Entries shown START

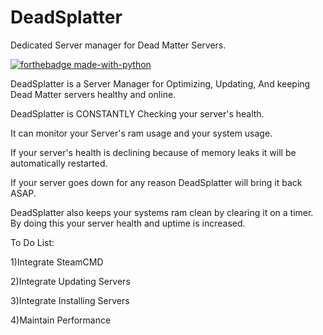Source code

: # DeadSplatter
Dedicated Server manager for Dead Matter Servers.

[![forthebadge made-with-python](http://ForTheBadge.com/images/badges/made-with-python.svg)](https://www.python.org/)

DeadSplatter is a Server Manager for Optimizing, Updating, And keeping Dead Matter servers healthy and online.


DeadSplatter is CONSTANTLY Checking your server's health.

It can monitor your Server's ram usage and your system usage.

If your server's health is declining because of memory leaks it will be automatically restarted.

If your server goes down for any reason DeadSplatter will bring it back ASAP.

DeadSplatter also keeps your systems ram clean by clearing it on a timer. By doing this your server health and uptime is increased.


To Do List:

1)Integrate SteamCMD

2)Integrate Updating Servers

3)Integrate Installing Servers

4)Maintain Performance
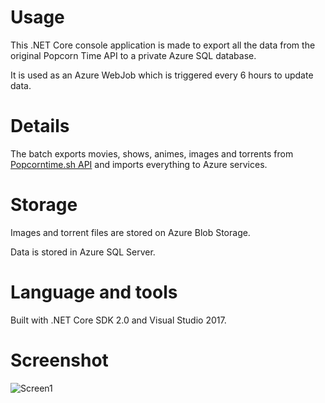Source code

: # Usage

This .NET Core console application is made to export all the data from the original Popcorn Time API to a private Azure SQL database.

It is used as an Azure WebJob which is triggered every 6 hours to update data.

# Details

The batch exports movies, shows, animes, images and torrents from [Popcorntime.sh API](https://github.com/popcorn-official/popcorn-api) and imports everything to Azure services.

# Storage

Images and torrent files are stored on Azure Blob Storage.

Data is stored in Azure SQL Server.

# Language and tools

Built with .NET Core SDK 2.0 and Visual Studio 2017.

# Screenshot

![Screen1](https://github.com/bbougot/PopcornExport/blob/master/Screenshots/Capture.jpg)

Entries shown END

Give again exactly, and only, the lines above starting at the one with "Images and torrent files" and ending at the one with "# Screenshot".

Images and torrent files are stored on Azure Blob Storage.

Data is stored in Azure SQL Server.

# Language and tools

Built with .NET Core SDK 2.0 and Visual Studio 2017.

# Screenshot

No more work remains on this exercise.